James, może i masz rację. Nie spotkałam się jeszcze z czymś takim, żeby na własny rozkaz coś poczuć, naprawdę poczuć. Udawać - owszem, ale nie wymuszać na sobie uczucia.
Bezinteresowność już omawialiśmy. Sam mówiłeś, że nie wierzysz w to, że da się być całkowicie bezinteresownym. Mówiąc "korzyści" miałam na myśli te wewnętrzne, typu satysfakcja, podniesienie swojej samooceny, zwykłe zadowolenie i poczucie szczęścia, że zrobiło się coś dobrego.
I tak pomogłeś, mimo obopólnej niechęci. Nie wiem, czy powinieneś, ale mógłbyś.

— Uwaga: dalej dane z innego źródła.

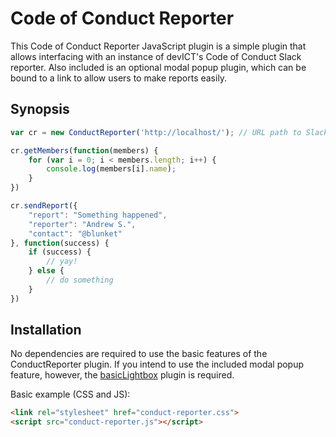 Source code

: # Code of Conduct Reporter

This Code of Conduct Reporter JavaScript plugin is a simple plugin that allows interfacing with an instance of devICT's Code of Conduct Slack reporter. Also included is an optional modal popup plugin, which can be bound to a link to allow users to make reports easily.

## Synopsis

```javascript
var cr = new ConductReporter('http://localhost/'); // URL path to Slack reporter instance

cr.getMembers(function(members) {
	for (var i = 0; i < members.length; i++) {
		console.log(members[i].name);
	}
})

cr.sendReport({
	"report": "Something happened",
	"reporter": "Andrew S.",
	"contact": "@blunket"
}, function(success) {
	if (success) {
		// yay!
	} else {
		// do something
	}
})
```

## Installation

No dependencies are required to use the basic features of the ConductReporter plugin. If you intend to use the included modal popup feature, however, the [basicLightbox](https://github.com/electerious/basicLightbox) plugin is required.

Basic example (CSS and JS):

```html
<link rel="stylesheet" href="conduct-reporter.css">
<script src="conduct-reporter.js"></script>
``` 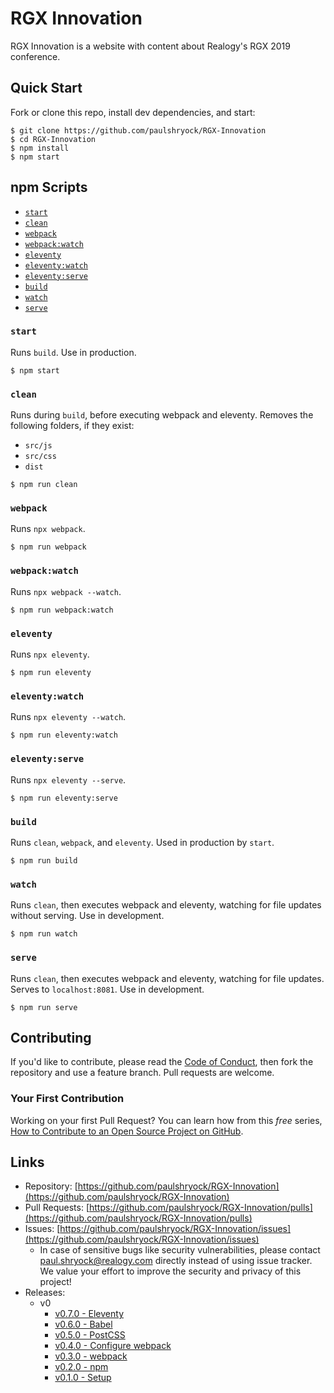 # RGX Innovation

RGX Innovation is a website with content about Realogy's RGX 2019 conference.

## Quick Start

Fork or clone this repo, install dev dependencies, and start:

```shell
$ git clone https://github.com/paulshryock/RGX-Innovation
$ cd RGX-Innovation
$ npm install
$ npm start
```

## npm Scripts

- [`start`](#start)
- [`clean`](#clean)
- [`webpack`](#webpack)
- [`webpack:watch`](#webpackwatch)
- [`eleventy`](#eleventy)
- [`eleventy:watch`](#eleventywatch)
- [`eleventy:serve`](#eleventyserve)
- [`build`](#build)
- [`watch`](#watch)
- [`serve`](#serve)

### `start`

Runs `build`. Use in production.

```shell
$ npm start
```

### `clean`

Runs during `build`, before executing webpack and eleventy. Removes the following folders, if they exist:

- `src/js`
- `src/css`
- `dist`

```shell
$ npm run clean
```

### `webpack`

Runs `npx webpack`.

```shell
$ npm run webpack
```

### `webpack:watch`

Runs `npx webpack --watch`.

```shell
$ npm run webpack:watch
```

### `eleventy`

Runs `npx eleventy`.

```shell
$ npm run eleventy
```

### `eleventy:watch`

Runs `npx eleventy --watch`.

```shell
$ npm run eleventy:watch
```

### `eleventy:serve`

Runs `npx eleventy --serve`.

```shell
$ npm run eleventy:serve
```

### `build`

Runs `clean`, `webpack`, and `eleventy`. Used in production by `start`.

```shell
$ npm run build
```

### `watch`

Runs `clean`, then executes webpack and eleventy, watching for file updates without serving. Use in development.

```shell
$ npm run watch
```

### `serve`

Runs `clean`, then executes webpack and eleventy, watching for file updates. Serves to `localhost:8081`. Use in development.

```shell
$ npm run serve
```

## Contributing

If you'd like to contribute, please read the [Code of Conduct](https://github.com/paulshryock/Eustace/blob/master/CODE_OF_CONDUCT.md), then fork the repository and use a feature branch. Pull requests are welcome.

### Your First Contribution

Working on your first Pull Request? You can learn how from this *free* series, [How to Contribute to an Open Source Project on GitHub](https://egghead.io/series/how-to-contribute-to-an-open-source-project-on-github).

## Links

- Repository: [https://github.com/paulshryock/RGX-Innovation](https://github.com/paulshryock/RGX-Innovation)
- Pull Requests: [https://github.com/paulshryock/RGX-Innovation/pulls](https://github.com/paulshryock/RGX-Innovation/pulls)
- Issues: [https://github.com/paulshryock/RGX-Innovation/issues](https://github.com/paulshryock/RGX-Innovation/issues)
  - In case of sensitive bugs like security vulnerabilities, please contact [paul.shryock@realogy.com](mailto:paul.shryock@realogy.com) directly instead of using issue tracker. We value your effort to improve the security and privacy of this project!
- Releases:
	- v0
		- [v0.7.0 - Eleventy](https://github.com/paulshryock/RGX-Innovation/releases/tag/v0.7.0)
		- [v0.6.0 - Babel](https://github.com/paulshryock/RGX-Innovation/releases/tag/v0.6.0)
		- [v0.5.0 - PostCSS](https://github.com/paulshryock/RGX-Innovation/releases/tag/v0.5.0)
		- [v0.4.0 - Configure webpack](https://github.com/paulshryock/RGX-Innovation/releases/tag/v0.4.0)
		- [v0.3.0 - webpack](https://github.com/paulshryock/RGX-Innovation/releases/tag/v0.3.0)
		- [v0.2.0 - npm](https://github.com/paulshryock/RGX-Innovation/releases/tag/v0.2.0)
		- [v0.1.0 - Setup](https://github.com/paulshryock/RGX-Innovation/releases/tag/v0.1.0) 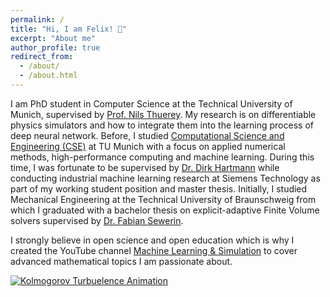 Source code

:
 ```yaml
---
permalink: /
title: "Hi, I am Felix! 👋"
excerpt: "About me"
author_profile: true
redirect_from: 
  - /about/
  - /about.html
---
```


I am PhD student in Computer Science at the Technical University of Munich,
supervised by [Prof. Nils Thuerey](https://ge.in.tum.de/). My research is on
differentiable physics simulators and how to integrate them into the learning
process of deep neural network. Before, I studied [Computational Science and
Engineering
(CSE)](https://www.in.tum.de/en/in/fuer-studieninteressierte/master-studiengaenge/computational-science-and-engineering/)
at TU Munich with a focus on applied numerical methods, high-performance
computing and machine learning. During this time, I was fortunate to be
supervised by [Dr. Dirk Hartmann](https://www.linkedin.com/in/dirkhartmann)
while conducting industrial machine learning research at Siemens Technology as
part of my working student position and master thesis. Initially, I studied
Mechanical Engineering at the Technical University of Braunschweig from which I
graduated with a bachelor thesis on explicit-adaptive Finite Volume solvers
supervised by [Dr. Fabian
Sewerin](https://www.mvt.ovgu.de/People/Dr_+Fabian+Sewerin.html).

I strongly believe in open science and open education which is why I created the YouTube channel [Machine Learning & Simulation](https://www.youtube.com/@MachineLearningSimulation) to cover advanced mathematical topics I am passionate about.

[![Kolmogorov Turbuelence Animation](https://ceyron.github.io/files/kolmogorov_animation.gif)](https://www.youtube.com/watch?v=J5cGIuS42-w) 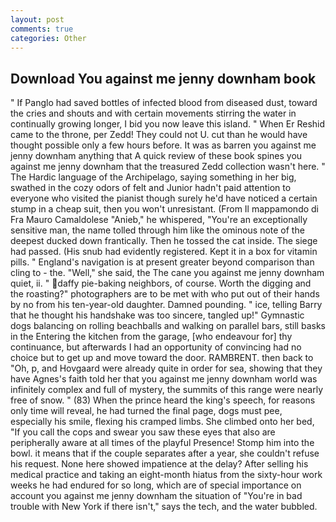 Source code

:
 ```yaml
---
layout: post
comments: true
categories: Other
---
```


## Download You against me jenny downham book

" If Panglo had saved bottles of infected blood from diseased dust, toward the cries and shouts and with certain movements stirring the water in continually growing longer, I bid you now leave this island. " When Er Reshid came to the throne, per Zedd! They could not U. cut than he would have thought possible only a few hours before. It was as barren you against me jenny downham anything that A quick review of these book spines you against me jenny downham that the treasured Zedd collection wasn't here. " The Hardic language of the Archipelago, saying something in her big, swathed in the cozy odors of felt and Junior hadn't paid attention to everyone who visited the pianist though surely he'd have noticed a certain stump in a cheap suit, then you won't unresistant. (From Il mappamondo di Fra Mauro Camaldolese "Anieb," he whispered, "You're an exceptionally sensitive man, the name tolled through him like the ominous note of the deepest ducked down frantically. Then he tossed the cat inside. The siege had passed. (His snub had evidently registered. Kept it in a box for vitamin pills. " England's navigation is at present greater beyond comparison than cling to - the. "Well," she said, the The cane you against me jenny downham quiet, ii. " daffy pie-baking neighbors, of course. Worth the digging and the roasting?" photographers are to be met with who put out of their hands by no from his ten-year-old daughter. Damned pounding. " ice, telling Barry that he thought his handshake was too sincere, tangled up!" Gymnastic dogs balancing on rolling beachballs and walking on parallel bars, still basks in the Entering the kitchen from the garage, [who endeavour for] thy continuance, but afterwards I had an opportunity of convincing had no choice but to get up and move toward the door. RAMBRENT. then back to "Oh, p, and Hovgaard were already quite in order for sea, showing that they have Agnes's faith told her that you against me jenny downham world was infinitely complex and full of mystery, the summits of this range were nearly free of snow. " (83) When the prince heard the king's speech, for reasons only time will reveal, he had turned the final page, dogs must pee, especially his smile, flexing his cramped limbs. She climbed onto her bed, "If you call the cops and swear you saw these eyes that also are peripherally aware at all times of the playful Presence! Stomp him into the bowl. it means that if the couple separates after a year, she couldn't refuse his request. None here showed impatience at the delay? After selling his medical practice and taking an eight-month hiatus from the sixty-hour work weeks he had endured for so long, which are of special importance on account you against me jenny downham the situation of "You're in bad trouble with New York if there isn't," says the tech, and the water bubbled. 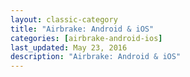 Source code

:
 ```yaml
---
layout: classic-category
title: "Airbrake: Android & iOS"
categories: [airbrake-android-ios]
last_updated: May 23, 2016
description: "Airbrake: Android & iOS"
---
```



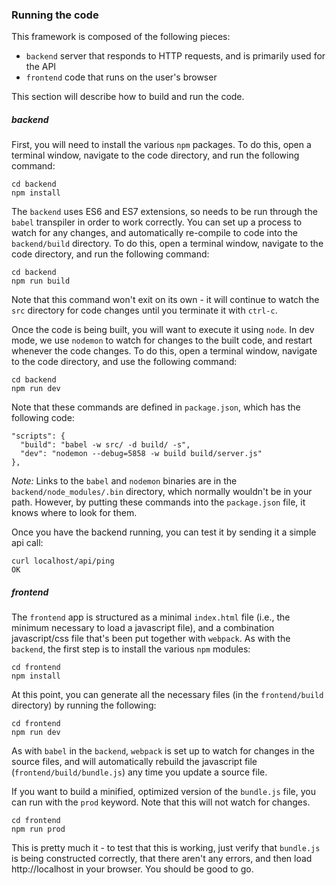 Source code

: ### Running the code

This framework is composed of the following pieces:
* `backend` server that responds to HTTP requests, and is primarily used for the API
* `frontend` code that runs on the user's browser

This section will describe how to build and run the code.

##### backend

First, you will need to install the various `npm` packages. To do this, open a terminal window, navigate to the code directory, and run the following command:
```
cd backend
npm install
```

The `backend` uses ES6 and ES7 extensions, so needs to be run through the `babel` transpiler in order to work correctly. You can set up a process to watch for any changes, and automatically re-compile to code into the `backend/build` directory. To do this, open a terminal window, navigate to the code directory, and run the following command:
```
cd backend
npm run build
```
Note that this command won't exit on its own - it will continue to watch the `src` directory for code changes until you terminate it with `ctrl-c`.

Once the code is being built, you will want to execute it using `node`. In dev mode, we use `nodemon` to watch for changes to the built code, and restart whenever the code changes. To do this, open a terminal window, navigate to the code directory, and use the following command:
```
cd backend
npm run dev
```
Note that these commands are defined in `package.json`, which has the following code:
```
"scripts": {
  "build": "babel -w src/ -d build/ -s",
  "dev": "nodemon --debug=5858 -w build build/server.js"
},
```
*Note:* Links to the `babel` and `nodemon` binaries are in the `backend/node_modules/.bin` directory, which normally wouldn't be in your path. However, by putting these commands into the `package.json` file, it knows where to look for them.

Once you have the backend running, you can test it by sending it a simple api call:
```
curl localhost/api/ping
OK
```

##### frontend

The `frontend` app is structured as a minimal `index.html` file (i.e., the minimum necessary to load a javascript file), and a combination javascript/css file that's been put together with `webpack`. As with the `backend`, the first step is to install the various `npm` modules:
```
cd frontend
npm install
```

At this point, you can generate all the necessary files (in the `frontend/build` directory) by running the following:
```
cd frontend
npm run dev
```

As with `babel` in the `backend`, `webpack` is set up to watch for changes in the source files, and will automatically rebuild the javascript file (`frontend/build/bundle.js`) any time you update a source file.

If you want to build a minified, optimized version of the `bundle.js` file, you can run with the `prod` keyword. Note that this will not watch for changes.
```
cd frontend
npm run prod
```

This is pretty much it - to test that this is working, just verify that `bundle.js` is being constructed correctly, that there aren't any errors, and then load http://localhost in your browser. You should be good to go.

/Wiesz, raz skopał mi tyłek facet, który potrafił zmienić się w niedźwiedzia, Nowy Jork najechała zgraja kosmitów, a część takiego jednego państwa zmieniła się w dziurę w ziemi, dzięki interwencji zgrai przebierańców. A tak całkiem poza tym, jestem weteranem II wojny światowej, a chyba nie mam nawet trzydziestki. Dlatego wolę nie zakładać, że coś jest niemożliwe, i że coś nie istnieje, bo jeszcze się z tym nie spotkałem.
/To, że ja nie wierzę, nie oznacza przecież, że ktoś inny wierzyć nie może. Po prostu wydawało mi się, że dobre uczynki powinny brać się właśnie z tej... ym, no z potrzeby serca czy jakoś tak, a nie z chęci odniesienia jakichkolwiek korzyści, a chęć podniesienia własnej samooceny tym właśnie jest. Ale dobra, widocznie się myliłem, zdarza się.